Whoever reads this must know that it is not and cannot be a substitute for the Old Testament. The reader’s time and my own effort are wasted if this is attempted. The book is conceived and written as a "companion" (that abused word), a knowledgeable companion whose sole reason for existence is to aid in understanding the text of the Old Testament. In the life of learning nothing is so injurious as the usurpation of the role of the subject of instruction by the medium of instruction, whether the medium be the lecturer on the subject or the book about the subject. Here is another reason why this is, as such books go, a short introduction. Many a student in many a course has been discouraged from reading adequately in primary sources by the sheer bulk of the secondary material pushed in his direction. Courses in Bible are, alas, all too often courses about the Bible. Let Old Testament study be the study of the Old Testament.

The reviewer of a previous book of mine very kindly complimented my total appearance in the book but regretted that my "Christian slip was showing." I suspect this condition persists — which is only to say, or which is at least to say, that I affirm the essential continuity of Old and New Testaments. I also insist that the Christian is fundamentally ignorant of the New Testament who does not know and understand the Old. On the other hand, and most emphatically, I have tried here not to reduce the Old Testament — as it never should be — simply to an introduction to the New Testament. For the most part I have left the reader to draw his own conclusions on the relationship in meaning of the Old to the New. The story of ancient Israel is a story worth knowing in and for itself, and the most ardent Christian interpreter does himself and his own faith a disservice if he fails to see this and acknowledge it.

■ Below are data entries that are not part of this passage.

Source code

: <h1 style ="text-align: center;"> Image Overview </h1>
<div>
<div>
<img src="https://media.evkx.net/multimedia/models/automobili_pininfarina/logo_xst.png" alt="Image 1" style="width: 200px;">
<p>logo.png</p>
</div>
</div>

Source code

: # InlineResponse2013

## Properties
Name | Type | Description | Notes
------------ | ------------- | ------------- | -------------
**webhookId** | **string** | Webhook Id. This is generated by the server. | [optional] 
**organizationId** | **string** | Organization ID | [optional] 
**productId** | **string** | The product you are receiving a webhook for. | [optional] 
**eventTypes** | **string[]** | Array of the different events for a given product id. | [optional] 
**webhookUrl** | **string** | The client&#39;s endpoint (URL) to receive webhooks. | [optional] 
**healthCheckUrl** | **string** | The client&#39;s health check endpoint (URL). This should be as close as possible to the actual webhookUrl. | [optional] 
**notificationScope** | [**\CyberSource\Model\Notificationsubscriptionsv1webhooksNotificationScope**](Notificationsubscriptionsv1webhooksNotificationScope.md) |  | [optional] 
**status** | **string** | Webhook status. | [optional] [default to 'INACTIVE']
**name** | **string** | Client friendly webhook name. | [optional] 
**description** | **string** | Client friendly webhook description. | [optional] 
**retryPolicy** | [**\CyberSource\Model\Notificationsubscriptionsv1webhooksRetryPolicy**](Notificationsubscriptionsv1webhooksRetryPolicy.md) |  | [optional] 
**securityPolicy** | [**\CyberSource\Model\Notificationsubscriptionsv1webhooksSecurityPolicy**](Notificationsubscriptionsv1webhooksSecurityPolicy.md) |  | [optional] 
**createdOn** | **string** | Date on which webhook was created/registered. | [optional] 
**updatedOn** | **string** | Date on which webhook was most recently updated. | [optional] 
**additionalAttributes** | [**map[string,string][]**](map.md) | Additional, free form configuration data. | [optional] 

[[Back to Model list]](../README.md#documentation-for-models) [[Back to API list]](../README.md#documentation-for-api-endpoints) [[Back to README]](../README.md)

My debts are so extensive as to defy specific acknowledgment, but the range is from my own instructors here, my family, my present colleagues, this university and its students to men in the biblical field in scores of cities in this country, this hemisphere, and around the world.


Yale University

New Haven, Connecticut

Christmas, 1961


Let me sing for my beloved

a love song concerning his vineyard:

My beloved had a vineyard

on a very fertile hill.

He digged it and cleared it of stones,

and planted it with choice vines;

he built a watchtower in the midst of it,

and hewed out a wine vat in it;

and he looked for it to yield grapes,

but it yielded wild grapes.

And now, O inhabitants of Jerusalem

and men of Judah,

judge, I pray you, between me

and my vineyard.

What more was there to do for my vineyard,

that had not done in it?

When I looked for it to yield grapes,

why did it yield wild grapes?

And now I will tell you

what I will do to my vineyard.

I will remove its hedge,

and it shall be devoured;

I will break down its wall,

and it shall be trampled down.

I will make it a waste;

it shall not be pruned or hoed,

and briers and thorns shall grow up;

I will command the clouds

that they rain no rain upon it.

For the vineyard of the Lord of hosts

is the house of Israel,

and the men of Judah

are his pleasant planting;

and he looked for justice,

but behold bloodshed;

for righteousness,

but behold, a cry!

ISA. 5:1-7

In that day:

"A pleasant vineyard, sing of it!

I, the Lord, am its keeper;

every moment I water it.

Lest anyone harm it,

I guard it night and day;

I have no wrath.

Would that I had thorns and briers to battle!

I would set out against them,

I would burn them up together.


In days to come Jacob shall take root,

Israel shall blossom and put forth shoots,

and fill the whole world with fruit.